• **ABOUT THIS TASK**
Write out every line below that contains "more".
··· SOURCE RECORDS
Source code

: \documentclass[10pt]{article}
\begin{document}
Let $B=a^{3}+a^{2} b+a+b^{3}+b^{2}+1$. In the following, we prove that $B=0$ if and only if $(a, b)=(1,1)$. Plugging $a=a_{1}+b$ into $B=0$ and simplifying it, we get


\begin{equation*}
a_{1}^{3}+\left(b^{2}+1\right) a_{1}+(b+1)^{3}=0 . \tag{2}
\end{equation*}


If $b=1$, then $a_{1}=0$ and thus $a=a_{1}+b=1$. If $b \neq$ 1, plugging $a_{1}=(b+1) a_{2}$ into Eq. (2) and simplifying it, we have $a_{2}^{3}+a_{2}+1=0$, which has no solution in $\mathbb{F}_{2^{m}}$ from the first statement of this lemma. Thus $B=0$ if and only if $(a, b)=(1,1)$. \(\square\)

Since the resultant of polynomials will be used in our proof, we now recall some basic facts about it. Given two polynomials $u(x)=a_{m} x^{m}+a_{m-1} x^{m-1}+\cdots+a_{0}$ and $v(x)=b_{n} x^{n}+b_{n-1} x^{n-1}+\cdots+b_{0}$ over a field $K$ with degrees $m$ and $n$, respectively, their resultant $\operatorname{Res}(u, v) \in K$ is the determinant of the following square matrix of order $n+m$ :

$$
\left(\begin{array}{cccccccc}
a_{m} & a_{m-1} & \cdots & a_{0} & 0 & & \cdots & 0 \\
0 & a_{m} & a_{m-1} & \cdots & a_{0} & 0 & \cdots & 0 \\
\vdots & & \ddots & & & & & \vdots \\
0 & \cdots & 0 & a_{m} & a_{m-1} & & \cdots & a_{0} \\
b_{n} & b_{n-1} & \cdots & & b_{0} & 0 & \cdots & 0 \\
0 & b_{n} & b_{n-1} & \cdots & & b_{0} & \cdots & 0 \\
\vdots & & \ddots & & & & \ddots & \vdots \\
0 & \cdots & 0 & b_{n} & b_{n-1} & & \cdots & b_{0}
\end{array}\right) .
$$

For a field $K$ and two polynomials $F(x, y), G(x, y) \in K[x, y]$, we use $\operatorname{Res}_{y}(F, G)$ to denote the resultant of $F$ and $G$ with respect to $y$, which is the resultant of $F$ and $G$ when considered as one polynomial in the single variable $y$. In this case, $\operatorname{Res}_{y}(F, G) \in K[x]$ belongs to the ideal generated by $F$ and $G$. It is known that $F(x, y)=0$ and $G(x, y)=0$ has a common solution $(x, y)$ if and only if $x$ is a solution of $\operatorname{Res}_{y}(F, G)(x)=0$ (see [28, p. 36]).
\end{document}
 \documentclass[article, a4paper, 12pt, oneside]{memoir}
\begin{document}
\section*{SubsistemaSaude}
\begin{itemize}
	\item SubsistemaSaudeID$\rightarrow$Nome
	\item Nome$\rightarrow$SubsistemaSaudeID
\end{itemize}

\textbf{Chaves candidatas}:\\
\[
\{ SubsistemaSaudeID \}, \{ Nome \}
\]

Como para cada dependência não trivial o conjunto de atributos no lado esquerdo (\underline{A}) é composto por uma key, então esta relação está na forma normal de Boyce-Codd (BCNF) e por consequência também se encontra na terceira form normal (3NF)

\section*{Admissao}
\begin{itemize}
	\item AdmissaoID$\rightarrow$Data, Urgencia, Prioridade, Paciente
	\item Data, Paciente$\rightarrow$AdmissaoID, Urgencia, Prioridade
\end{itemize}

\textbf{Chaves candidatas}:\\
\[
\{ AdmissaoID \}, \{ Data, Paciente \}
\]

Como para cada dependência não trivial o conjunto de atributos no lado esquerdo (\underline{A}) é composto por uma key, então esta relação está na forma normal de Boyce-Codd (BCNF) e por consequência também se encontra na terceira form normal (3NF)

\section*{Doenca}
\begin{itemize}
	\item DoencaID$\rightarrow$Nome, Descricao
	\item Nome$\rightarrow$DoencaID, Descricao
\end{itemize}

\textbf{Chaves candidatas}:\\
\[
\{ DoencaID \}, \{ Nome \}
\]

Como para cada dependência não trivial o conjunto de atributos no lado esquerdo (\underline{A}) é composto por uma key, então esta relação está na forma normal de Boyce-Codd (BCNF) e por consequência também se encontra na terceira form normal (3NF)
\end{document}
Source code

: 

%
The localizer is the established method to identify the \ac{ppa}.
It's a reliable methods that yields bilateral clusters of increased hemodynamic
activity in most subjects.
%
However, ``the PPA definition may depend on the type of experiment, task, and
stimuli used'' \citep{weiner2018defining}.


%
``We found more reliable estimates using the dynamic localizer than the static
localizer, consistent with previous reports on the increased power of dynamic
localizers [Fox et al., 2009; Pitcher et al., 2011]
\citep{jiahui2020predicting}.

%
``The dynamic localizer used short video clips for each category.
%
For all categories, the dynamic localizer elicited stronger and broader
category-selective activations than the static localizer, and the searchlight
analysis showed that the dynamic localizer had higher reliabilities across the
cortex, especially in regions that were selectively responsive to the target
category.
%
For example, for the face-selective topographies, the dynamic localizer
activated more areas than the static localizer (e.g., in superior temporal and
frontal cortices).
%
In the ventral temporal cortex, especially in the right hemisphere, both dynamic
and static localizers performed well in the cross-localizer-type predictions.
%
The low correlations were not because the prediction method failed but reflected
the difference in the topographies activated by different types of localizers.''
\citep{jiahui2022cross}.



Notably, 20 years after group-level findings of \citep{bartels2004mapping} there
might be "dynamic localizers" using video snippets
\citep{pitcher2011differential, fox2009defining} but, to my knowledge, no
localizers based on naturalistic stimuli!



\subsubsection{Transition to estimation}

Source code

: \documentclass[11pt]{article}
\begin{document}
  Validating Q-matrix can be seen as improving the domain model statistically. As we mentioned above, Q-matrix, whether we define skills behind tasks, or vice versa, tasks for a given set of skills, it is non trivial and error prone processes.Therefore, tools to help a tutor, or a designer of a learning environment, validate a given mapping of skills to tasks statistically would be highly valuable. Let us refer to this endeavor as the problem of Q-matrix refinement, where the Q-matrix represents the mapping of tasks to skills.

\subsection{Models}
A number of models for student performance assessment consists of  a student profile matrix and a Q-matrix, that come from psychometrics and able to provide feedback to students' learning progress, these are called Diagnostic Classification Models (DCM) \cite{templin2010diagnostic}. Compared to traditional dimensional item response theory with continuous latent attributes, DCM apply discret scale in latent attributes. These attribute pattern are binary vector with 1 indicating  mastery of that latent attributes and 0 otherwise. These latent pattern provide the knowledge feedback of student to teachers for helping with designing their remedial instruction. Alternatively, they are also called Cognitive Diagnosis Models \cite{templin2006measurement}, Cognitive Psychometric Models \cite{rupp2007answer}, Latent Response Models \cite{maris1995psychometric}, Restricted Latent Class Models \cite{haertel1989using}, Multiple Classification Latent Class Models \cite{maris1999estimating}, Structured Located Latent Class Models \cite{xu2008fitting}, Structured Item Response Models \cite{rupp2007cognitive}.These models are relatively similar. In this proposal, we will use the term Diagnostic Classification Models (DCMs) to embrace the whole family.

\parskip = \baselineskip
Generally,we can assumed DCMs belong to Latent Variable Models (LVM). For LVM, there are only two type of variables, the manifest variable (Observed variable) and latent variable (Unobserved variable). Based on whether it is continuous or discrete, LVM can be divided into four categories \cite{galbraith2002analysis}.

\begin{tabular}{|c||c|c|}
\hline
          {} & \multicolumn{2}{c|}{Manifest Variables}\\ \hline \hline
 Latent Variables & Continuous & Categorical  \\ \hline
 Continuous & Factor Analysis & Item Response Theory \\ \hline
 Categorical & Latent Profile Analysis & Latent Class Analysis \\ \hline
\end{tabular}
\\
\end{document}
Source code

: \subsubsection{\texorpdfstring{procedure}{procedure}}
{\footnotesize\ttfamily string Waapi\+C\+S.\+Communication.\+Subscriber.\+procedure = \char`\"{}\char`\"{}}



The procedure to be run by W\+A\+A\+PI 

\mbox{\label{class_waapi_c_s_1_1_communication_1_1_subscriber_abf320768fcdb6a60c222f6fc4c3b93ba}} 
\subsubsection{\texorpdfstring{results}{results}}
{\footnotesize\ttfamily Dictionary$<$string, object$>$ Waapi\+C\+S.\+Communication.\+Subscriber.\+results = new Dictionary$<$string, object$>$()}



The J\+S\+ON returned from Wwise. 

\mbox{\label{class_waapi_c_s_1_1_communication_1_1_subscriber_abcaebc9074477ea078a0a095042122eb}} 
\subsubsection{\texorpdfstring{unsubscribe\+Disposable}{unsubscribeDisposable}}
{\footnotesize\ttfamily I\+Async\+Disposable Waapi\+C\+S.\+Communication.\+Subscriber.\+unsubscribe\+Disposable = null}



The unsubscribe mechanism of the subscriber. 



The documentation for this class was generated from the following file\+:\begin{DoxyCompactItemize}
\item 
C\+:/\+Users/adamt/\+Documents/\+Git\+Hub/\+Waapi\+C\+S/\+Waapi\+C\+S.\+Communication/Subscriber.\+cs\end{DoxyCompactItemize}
······
• **YOUR RESPONSE**
``We found more reliable estimates using the dynamic localizer than the static
activated more areas than the static localizer (e.g., in superior temporal and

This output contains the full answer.